Prof. Marco Scavino, UdelaR, Montevideo, Uruguay
Prof. Serge Prudhomme, Poly Montreal, Canada
Prof. Olivier LeMaitre, LIMSI, Paris, France
Prof. Haavard Rue, KAUST
Prof. Slim Alouini, KAUST
Prof. Fabio Nobile, EPFL, Lausanne, Switzerland External Examiner
Prof. Raul Tempone (KAUST, CEMSE, AMCS) Thesis Advisor
This work employs statistical and Bayesian techniques to analyze mathematical forward models with several sources of uncertainty. The forward models usually arise from phenomenological and physical phenomena and are expressed through regression-based models or partial differential equations (PDEs) associated with uncertain parameters and input data. One of the critical challenges in real-world applications is, for any proposed model, to estimate and quantify uncertainties of its unknown parameters using the available observations. To this purpose, methods based on the likelihood function, and Bayesian techniques constitute the two main statistical inferential approaches considered here, the latter providing a full probability distribution for the parameters of interest, named the posterior distribution. In the classical approach, bootstrap confidence intervals procedures are used to assess the variability of the estimates robustly.

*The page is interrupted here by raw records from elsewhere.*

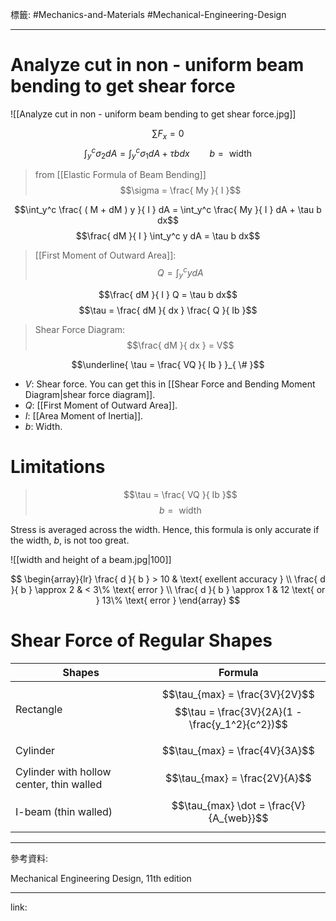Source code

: 標籤: #Mechanics-and-Materials #Mechanical-Engineering-Design 

---

# Analyze cut in non - uniform beam bending to get shear force

![[Analyze cut in non - uniform beam bending to get shear force.jpg]]

$$\sum F_x = 0$$
$$\int_y^c \sigma_2 dA = \int_y^c \sigma_1 dA + \tau b dx \qquad b = \text{ width }$$

> from [[Elastic Formula of Beam Bending]]
> $$\sigma = \frac{ My }{ I }$$

$$\int_y^c \frac{ ( M + dM ) y }{ I } dA = \int_y^c \frac{ My }{ I } dA + \tau b dx$$
$$\frac{ dM }{ I } \int_y^c y dA = \tau b dx$$

> [[First Moment of Outward Area]]:
> $$Q = \int_y^c y dA$$

$$\frac{ dM }{ I } Q = \tau b dx$$
$$\tau = \frac{ dM }{ dx } \frac{ Q }{ Ib }$$

> Shear Force Diagram:
> $$\frac{ dM }{ dx } = V$$

$$\underline{ \tau = \frac{ VQ }{ Ib } }_{ \# }$$

- $V$: Shear force. You can get this in [[Shear Force and Bending Moment Diagram|shear force diagram]].
- $Q$: [[First Moment of Outward Area]].
- $I$: [[Area Moment of Inertia]].
- $b$: Width.

# Limitations

> $$\tau = \frac{ VQ }{ Ib }$$
> $$b = \text{ width }$$

Stress is averaged across the width. Hence, this formula is only accurate if the width, $b$, is not too great.

![[width and height of a beam.jpg|100]]

$$
\begin{array}{lr}
\frac{ d }{ b } > 10      & \text{ exellent accuracy } \\
\frac{ d }{ b } \approx 2 & < 3\% \text{ error } \\
\frac{ d }{ b } \approx 1 & 12 \text{ or } 13\% \text{ error }
\end{array}
$$

# Shear Force of Regular Shapes
| Shapes                                   | Formula                                                                        |
| ---------------------------------------- | ------------------------------------------------------------------------------ |
| Rectangle                                | $$\tau_{max} = \frac{3V}{2V}$$ $$\tau = \frac{3V}{2A}(1 - \frac{y_1^2}{c^2})$$ | 
| Cylinder                                 | $$\tau_{max} = \frac{4V}{3A}$$                                                 |
| Cylinder with hollow center, thin walled | $$\tau_{max} = \frac{2V}{A}$$                                                  |
| I-beam (thin walled)                     | $$\tau_{max} \dot = \frac{V}{A_{web}}$$                                        |

---

參考資料:

Mechanical Engineering Design, 11th edition

---

link:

Two problems are studied in this thesis. The first problem is the prediction of fatigue life of metallic specimens. The second part is related to inverse problems in linear PDEs. Both problems require the inference of unknown parameters given some measurements. We first estimate the parameters by means of the maximum likelihood approach. Next, we seek a more comprehensive Bayesian inference using analytical asymptotic approximations, such as those based on the Laplace method, or computational techniques, such as Markov chain Monte Carlo (MCMC) methods, or combinations of the mentioned approaches. Each problem has also its own difficulties and challenges that need to be addressed.
In the fatigue life prediction, there are several plausible probabilistic stress-lifetime (S-N) models. These models are calibrated given uniaxial fatigue experiments. To generate accurate fatigue life predictions, competing S-N models are ranked according to several classical information-based measures, such as the Akaike information criterion (AIC). A different set of predictive information criteria, relying on cross-validation techniques, is then used to compare the candidate Bayesian models. Moreover, we propose a spatial stochastic model to generalize S-N models to fatigue crack initiation in general geometries. The model is based on a spatial Poisson process with intensity function that combines the S-N curves with an averaged effective stress that is computed on the surface of the specimens from the solution of the linear elasticity equations.
For the inverse problems in linear PDEs, we assume that, besides the unknown physical parameters, the boundary conditions are unknown exactly. However, noisy measurements of the boundary conditions are available. Here, we develop a novel marginalization method using a hierarchical Bayesian framework. This method accounts for uncertainties in the boundary conditions and therefore reduces the bias error in the estimated parameters. We apply the marginalization technique to the real-world problem of estimating the thermal properties of building walls. Furthermore, we generalize the marginalization technique to a sequential framework by deriving and implementing an ensemble marginalized Kalman filter (EnMKF).
Zaid Sawlan is a Ph.D. candidate in applied mathematics and computational science at King Abdullah University of Science and Technology (KAUST). He earned his master's degree in Applied mathematics from KAUST in 2012. Before joining KAUST, he graduated from King Saud University with first-class honor in mathematics. His main research interests are uncertainty quantification, inverse problems, and data assimilation.